The split_label method will automatically use the strict mode when called as a static method, and the fuzzy mode when called as an instance method:
winappdbg.Process.split_method( "kernel32!CreateFileA" ) # static method, using the strict mode
aProcessInstance.split_method( "CreateFileA" ) # instance method, using the fuzzy mode
The sanitize_label method takes a fuzzy syntax label and converts it to strict syntax. This is useful when reading labels from user input and storing them for later use, when the process is no longer being debugged.
To explicitly use the strict syntax mode, call the split_label_strict method:
>>> import winappdbg
>>> winappdbg.Process.split_label_strict(None) # empty label
(None, None, None)
>>> winappdbg.Process.split_label_strict('') # empty label
(None, None, None)
>>> winappdbg.Process.split_label_strict('0x0') # NULL pointer
(None, None, None)
>>> winappdbg.Process.split_label_strict('0x200') # any memory address
(None, None, 512)
>>> winappdbg.Process.split_label_strict('0x200 ! ') # meaningless ! is ignored
(None, None, 512)
>>> winappdbg.Process.split_label_strict(' ! 0x200') # meaningless ! is ignored
(None, None, 512)
>>> winappdbg.Process.split_label_strict('kernel32 ! ') # module base
('kernel32', None, None)
>>> winappdbg.Process.split_label_strict('kernel32 ! CreateFileA') # exported function...
('kernel32', 'CreateFileA', None)
>>> winappdbg.Process.split_label_strict('kernel32 ! # 0x10') # ...by ordinal
('kernel32', 16, None)
>>> winappdbg.Process.split_label_strict('kernel32 ! 0x200') # base address + offset...
('kernel32', None, 512)
>>> winappdbg.Process.split_label_strict('kernel32 + 0x200 ! ') # ...alternative syntax
('kernel32', None, 512)
>>> winappdbg.Process.split_label_strict(' ! CreateFileA') # function in any module...

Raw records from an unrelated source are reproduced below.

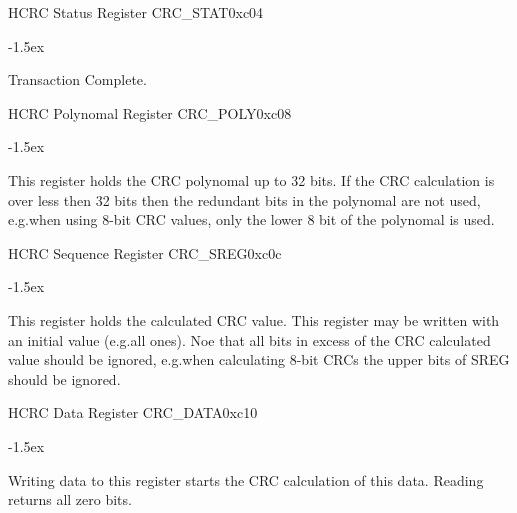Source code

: \documentclass[12pt]{article}
\begin{document}
\begin{register}{H}{CRC Status Register CRC\_STAT}{0xc04}
\label{crcstat}
%
%
%
\regnewline%
\end{register}
\begin{regdesc}[0.8\textwidth]\begin{reglist}[000000000]
\itemsep-1.5ex
\item [TC] Transaction Complete.
\end{reglist}\end{regdesc}

\begin{register}{H}{CRC Polynomal Register CRC\_POLY}{0xc08}
\label{crcpoly}
\regnewline%
\end{register}
\begin{regdesc}[0.8\textwidth]\begin{reglist}[000000000]
\itemsep-1.5ex
\item [POLY] This register holds the CRC polynomal up to 32 bits. If the CRC calculation is over less then 32 bits then the redundant bits in the polynomal are not used, e.g.\@ when using 8-bit CRC values, only the lower 8 bit of the polynomal is used.
\end{reglist}\end{regdesc}

\begin{register}{H}{CRC Sequence Register CRC\_SREG}{0xc0c}
\label{crcsreg}
\regnewline%
\end{register}
\begin{regdesc}[0.8\textwidth]\begin{reglist}[000000000]
\itemsep-1.5ex
\item [SREG] This register holds the calculated CRC value. This register may be written with an initial value (e.g.\@ all ones). Noe that all bits in excess of the CRC calculated value should be ignored, e.g.\@ when calculating 8-bit CRCs the upper bits of SREG should be ignored.
\end{reglist}\end{regdesc}

\begin{register}{H}{CRC Data Register CRC\_DATA}{0xc10}
\label{crcdata}
%
\regnewline%
\end{register}
\begin{regdesc}[0.8\textwidth]\begin{reglist}[000000000]
\itemsep-1.5ex
\item [DATA] Writing data to this register starts the CRC calculation of this data. Reading returns all zero bits.
\end{reglist}\end{regdesc}
\end{document}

(None, 'CreateFileA', None)
>>> winappdbg.Process.split_label_strict(' ! # 0x10') # ...by ordinal
(None, 16, None)
>>> winappdbg.Process.split_label_strict(' ! CreateFileA + 0x200') # ...plus an offset...
(None, 'CreateFileA', 512)
>>> winappdbg.Process.split_label_strict(' ! # 0x10 + 0x200') # ...by ordinal
(None, 16, 512)
>>> winappdbg.Process.split_label_strict('kernel32 ! CreateFileA + 0x200') # full label...
('kernel32', 'CreateFileA', 512)
>>> winappdbg.Process.split_label_strict('kernel32 ! # 0x10 + 0x200') # ...by ordinal
('kernel32', 16, 512)
To explicitly use the fuzzy syntax mode, call the split_label_fuzzy method:
>>> import winappdbg
>>> aSystem = winappdbg.System()
>>> aSystem.request_debug_privileges()
True
>>> aSystem.scan()
>>> aProcess = aSystem.find_processes_by_filename("calc.exe")[0][0]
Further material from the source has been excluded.